Print exactly the lines below between the line holding "Order quantity" and the line holding "Perps & Futures: if", inclusive, and nothing more.
--- RECORD EXTRACTS Enclosed Below ---
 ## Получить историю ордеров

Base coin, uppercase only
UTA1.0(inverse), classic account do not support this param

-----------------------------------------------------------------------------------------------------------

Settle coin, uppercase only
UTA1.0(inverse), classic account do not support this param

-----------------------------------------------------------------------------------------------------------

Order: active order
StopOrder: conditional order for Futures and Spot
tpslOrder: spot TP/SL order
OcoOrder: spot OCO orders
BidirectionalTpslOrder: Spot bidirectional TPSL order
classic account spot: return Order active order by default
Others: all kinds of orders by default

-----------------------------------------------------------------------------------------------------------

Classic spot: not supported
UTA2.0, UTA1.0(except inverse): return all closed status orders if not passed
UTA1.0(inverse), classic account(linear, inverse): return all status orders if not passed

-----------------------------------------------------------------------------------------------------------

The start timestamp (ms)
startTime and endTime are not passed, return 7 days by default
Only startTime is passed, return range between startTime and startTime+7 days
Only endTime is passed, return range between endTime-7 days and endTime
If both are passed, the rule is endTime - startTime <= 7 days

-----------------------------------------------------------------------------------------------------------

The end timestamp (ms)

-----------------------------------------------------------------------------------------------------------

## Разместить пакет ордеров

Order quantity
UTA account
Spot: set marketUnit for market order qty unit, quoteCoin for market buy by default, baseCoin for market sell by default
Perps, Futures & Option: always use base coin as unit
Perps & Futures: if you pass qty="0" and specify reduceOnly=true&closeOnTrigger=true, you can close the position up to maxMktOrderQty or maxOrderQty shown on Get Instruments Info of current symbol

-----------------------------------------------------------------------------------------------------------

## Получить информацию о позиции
--- End of Enclosed RECORD EXTRACTS ---
= WRITTEN REPLY =
Order quantity
UTA account
Spot: set marketUnit for market order qty unit, quoteCoin for market buy by default, baseCoin for market sell by default
Perps, Futures & Option: always use base coin as unit
Perps & Futures: if you pass qty="0" and specify reduceOnly=true&closeOnTrigger=true, you can close the position up to maxMktOrderQty or maxOrderQty shown on Get Instruments Info of current symbol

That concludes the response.